Swan Lake, Tchaikovsky
New Theatre, Cardiff
Northern Ballet Theatre

PURISTS may splutter at the bold liberties taken with both the dance and music of this most popular of ballets.

But choreographer David Nixon lives up to the name of the troupe and certainly puts the theatre into the ballet and makes no pretence of presenting a conventional classical ballet.

Once you accept this is Swan Lake with, well, quite a few differences, the result is electric and enthralling. If you ever doubted ballet could be vibrant theatre get a ticket and be converted.

With a group of enthusiastic and elegant if technically young dancers the choreography is adapted to suit the company but there is much here to delight those with a taste for their fluttering swans and set-piece moves.

The richness of the ballet is the sensitive and effective interpretation of Tchaikovsky’s deeply troubled psyche, his ambivalent sexuality and the despair that dogged his life.

The action is transposed to New England at the start of the 20th century. Our hero of sorts, Anthony, finding a swan corpse as a child and has to be dragged away. We move to the young adult messing around with his college mates, in their preppy flannels and boaters, on the banks of the lake, cycling, playing ball and splashing around. The all-male world is breached by the arrival of the girls in Poiret-inspired frocks and immediately sexual tensions arise.

Anthony rejects his best friend Simon’s advances and at his party panics into marrying Odilia instead. Anthony remains obsessed with swans, scrawling them on his bedroom wall, rejecting Odilia’s sexual advances and eventually succumbing to his love for Simon. In steps Odilia mid clinch.

Odette and her swan maidens are Anthony’s fixation, the embodiment of his inner torment, unrequited love, sexual frustration and yearning. Of course it ends in tears, trauma and tragedy.

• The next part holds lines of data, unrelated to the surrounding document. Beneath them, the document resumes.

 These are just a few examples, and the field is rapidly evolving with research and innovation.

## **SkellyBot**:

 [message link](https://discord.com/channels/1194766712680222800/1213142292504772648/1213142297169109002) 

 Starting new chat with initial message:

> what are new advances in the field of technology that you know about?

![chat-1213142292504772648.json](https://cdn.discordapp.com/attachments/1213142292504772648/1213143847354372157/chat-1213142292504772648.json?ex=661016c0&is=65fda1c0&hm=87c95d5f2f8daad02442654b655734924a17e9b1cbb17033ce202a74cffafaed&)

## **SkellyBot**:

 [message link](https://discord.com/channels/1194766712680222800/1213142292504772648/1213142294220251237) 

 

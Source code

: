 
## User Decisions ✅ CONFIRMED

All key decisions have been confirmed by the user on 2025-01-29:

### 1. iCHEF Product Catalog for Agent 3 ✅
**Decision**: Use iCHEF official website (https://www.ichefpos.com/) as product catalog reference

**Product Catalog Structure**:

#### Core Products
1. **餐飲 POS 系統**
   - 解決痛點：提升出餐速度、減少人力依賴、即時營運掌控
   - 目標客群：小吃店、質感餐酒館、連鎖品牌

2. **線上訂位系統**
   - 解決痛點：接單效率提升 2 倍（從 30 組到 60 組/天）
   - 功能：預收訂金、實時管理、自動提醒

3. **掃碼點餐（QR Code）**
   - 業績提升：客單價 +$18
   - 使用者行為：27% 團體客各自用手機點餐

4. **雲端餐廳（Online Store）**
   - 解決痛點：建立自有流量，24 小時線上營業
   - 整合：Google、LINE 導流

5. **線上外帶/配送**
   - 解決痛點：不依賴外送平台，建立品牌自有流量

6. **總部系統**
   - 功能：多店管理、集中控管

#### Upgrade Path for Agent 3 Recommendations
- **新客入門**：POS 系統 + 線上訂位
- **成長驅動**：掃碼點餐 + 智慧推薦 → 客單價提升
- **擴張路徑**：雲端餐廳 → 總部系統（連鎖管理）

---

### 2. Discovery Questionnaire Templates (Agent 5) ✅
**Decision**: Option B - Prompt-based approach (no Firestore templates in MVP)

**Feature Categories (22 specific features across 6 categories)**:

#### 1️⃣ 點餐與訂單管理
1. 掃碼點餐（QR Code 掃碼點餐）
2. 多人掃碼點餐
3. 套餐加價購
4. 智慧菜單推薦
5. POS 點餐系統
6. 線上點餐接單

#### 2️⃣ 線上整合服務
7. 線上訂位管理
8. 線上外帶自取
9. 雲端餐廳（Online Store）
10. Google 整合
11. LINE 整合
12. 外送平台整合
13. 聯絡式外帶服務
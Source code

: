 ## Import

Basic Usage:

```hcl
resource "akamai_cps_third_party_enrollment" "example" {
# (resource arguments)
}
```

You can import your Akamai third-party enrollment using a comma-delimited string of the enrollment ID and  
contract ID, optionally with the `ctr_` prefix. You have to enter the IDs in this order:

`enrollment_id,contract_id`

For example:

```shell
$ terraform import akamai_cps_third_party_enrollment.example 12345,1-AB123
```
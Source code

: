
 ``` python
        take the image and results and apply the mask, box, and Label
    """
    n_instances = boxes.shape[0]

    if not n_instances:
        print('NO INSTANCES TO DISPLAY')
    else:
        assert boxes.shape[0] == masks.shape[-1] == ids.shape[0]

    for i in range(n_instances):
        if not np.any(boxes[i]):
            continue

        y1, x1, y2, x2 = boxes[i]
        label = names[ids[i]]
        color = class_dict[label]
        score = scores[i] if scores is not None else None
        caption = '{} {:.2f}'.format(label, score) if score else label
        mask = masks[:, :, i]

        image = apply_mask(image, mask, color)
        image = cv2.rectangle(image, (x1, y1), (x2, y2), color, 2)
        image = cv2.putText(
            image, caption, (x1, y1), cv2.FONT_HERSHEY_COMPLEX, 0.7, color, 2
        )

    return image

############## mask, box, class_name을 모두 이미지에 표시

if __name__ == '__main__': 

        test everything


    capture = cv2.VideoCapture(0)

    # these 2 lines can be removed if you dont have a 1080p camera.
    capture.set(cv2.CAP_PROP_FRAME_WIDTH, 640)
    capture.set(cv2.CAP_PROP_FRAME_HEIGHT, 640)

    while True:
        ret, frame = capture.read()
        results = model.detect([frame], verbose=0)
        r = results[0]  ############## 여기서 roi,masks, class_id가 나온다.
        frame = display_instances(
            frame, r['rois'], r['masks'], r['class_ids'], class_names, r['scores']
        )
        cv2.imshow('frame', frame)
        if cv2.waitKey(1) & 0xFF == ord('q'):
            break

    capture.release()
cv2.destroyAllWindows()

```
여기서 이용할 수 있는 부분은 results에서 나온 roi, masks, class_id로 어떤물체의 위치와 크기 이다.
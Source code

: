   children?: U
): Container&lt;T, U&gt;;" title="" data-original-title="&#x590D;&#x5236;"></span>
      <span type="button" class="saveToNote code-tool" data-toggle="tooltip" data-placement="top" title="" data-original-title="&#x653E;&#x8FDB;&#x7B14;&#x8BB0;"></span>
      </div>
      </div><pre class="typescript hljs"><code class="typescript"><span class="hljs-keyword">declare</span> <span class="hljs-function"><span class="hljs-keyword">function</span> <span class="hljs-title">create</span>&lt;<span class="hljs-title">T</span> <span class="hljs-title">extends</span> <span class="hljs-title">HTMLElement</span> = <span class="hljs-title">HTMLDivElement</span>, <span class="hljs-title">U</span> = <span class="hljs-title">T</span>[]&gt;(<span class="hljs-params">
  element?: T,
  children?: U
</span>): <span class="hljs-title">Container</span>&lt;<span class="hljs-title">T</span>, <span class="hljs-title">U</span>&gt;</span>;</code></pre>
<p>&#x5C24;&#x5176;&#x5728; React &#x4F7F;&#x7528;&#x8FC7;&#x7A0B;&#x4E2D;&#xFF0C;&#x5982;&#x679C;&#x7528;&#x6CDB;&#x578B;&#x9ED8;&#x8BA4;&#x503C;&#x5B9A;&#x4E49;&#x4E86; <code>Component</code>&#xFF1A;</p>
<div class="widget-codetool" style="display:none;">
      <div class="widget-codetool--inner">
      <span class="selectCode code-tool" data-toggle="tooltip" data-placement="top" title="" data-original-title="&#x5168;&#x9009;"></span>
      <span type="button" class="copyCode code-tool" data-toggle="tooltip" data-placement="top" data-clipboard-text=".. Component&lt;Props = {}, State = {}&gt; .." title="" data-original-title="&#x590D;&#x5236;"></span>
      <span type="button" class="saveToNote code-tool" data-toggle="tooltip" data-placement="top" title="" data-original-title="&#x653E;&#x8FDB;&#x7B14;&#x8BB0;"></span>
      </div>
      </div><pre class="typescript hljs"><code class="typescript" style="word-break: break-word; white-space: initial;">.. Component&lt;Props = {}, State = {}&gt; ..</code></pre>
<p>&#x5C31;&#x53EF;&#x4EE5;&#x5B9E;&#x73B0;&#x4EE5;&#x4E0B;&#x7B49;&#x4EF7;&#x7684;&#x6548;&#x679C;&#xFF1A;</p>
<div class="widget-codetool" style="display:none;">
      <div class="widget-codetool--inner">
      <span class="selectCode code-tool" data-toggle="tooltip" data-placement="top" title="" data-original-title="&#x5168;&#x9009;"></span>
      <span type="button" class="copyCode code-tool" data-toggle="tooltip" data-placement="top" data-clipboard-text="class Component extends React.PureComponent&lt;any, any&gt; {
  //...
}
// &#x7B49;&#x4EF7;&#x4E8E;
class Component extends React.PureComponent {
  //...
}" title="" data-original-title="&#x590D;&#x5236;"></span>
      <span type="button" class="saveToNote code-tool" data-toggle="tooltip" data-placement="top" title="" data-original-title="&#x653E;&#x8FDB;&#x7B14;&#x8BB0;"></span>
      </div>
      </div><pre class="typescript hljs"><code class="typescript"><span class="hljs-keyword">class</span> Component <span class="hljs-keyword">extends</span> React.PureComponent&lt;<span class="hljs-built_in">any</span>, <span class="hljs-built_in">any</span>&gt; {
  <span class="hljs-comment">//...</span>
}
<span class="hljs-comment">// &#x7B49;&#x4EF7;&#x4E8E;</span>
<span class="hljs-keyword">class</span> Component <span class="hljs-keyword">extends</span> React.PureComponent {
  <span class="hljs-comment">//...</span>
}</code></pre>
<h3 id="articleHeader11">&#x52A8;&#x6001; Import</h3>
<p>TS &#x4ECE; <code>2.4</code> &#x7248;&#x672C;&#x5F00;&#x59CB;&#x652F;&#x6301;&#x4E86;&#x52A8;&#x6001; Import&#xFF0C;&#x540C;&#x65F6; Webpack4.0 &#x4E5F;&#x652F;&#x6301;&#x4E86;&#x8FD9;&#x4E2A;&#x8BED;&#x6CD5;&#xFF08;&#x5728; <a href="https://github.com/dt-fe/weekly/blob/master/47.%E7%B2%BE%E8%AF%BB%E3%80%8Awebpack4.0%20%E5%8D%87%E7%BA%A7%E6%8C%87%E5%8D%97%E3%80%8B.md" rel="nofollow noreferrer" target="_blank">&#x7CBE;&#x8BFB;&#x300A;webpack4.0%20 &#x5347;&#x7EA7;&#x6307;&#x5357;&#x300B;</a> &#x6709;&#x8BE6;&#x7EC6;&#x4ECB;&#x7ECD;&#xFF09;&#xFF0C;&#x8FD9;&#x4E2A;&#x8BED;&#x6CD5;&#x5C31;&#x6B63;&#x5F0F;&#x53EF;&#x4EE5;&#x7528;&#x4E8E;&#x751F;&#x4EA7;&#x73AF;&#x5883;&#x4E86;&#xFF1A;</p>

The dancers embrace this sexy and taut choreography with gusto which particularly suits the men, liberating them to give strong and bold performances. Jonathan Ollivier exudes despair, anguish, longing and confusion in clean, crisp steps while Christopher Hinton-Lewis is a boldly-danced, charming and appealing Simon.

Keiko Amemori plays a coy and perhaps flirtatious Odette producing moments of pathos and tension blended with delightful scenes with her protective swans. Victoria Lane Green plays a sophisticated and worldly Odilia who is immediately thrust into the uncomfortable sexual tension between Anthony and Simon.

An attractive and challenging Swan Lake, here conducted by John Pryce-Jones, sexy, fluid and enticing.

New to ballet? Dip your toe into Swan Lake. You might take to dance as theatre like a duck to water.

New Theatre, Cardiff until Saturday, June 19.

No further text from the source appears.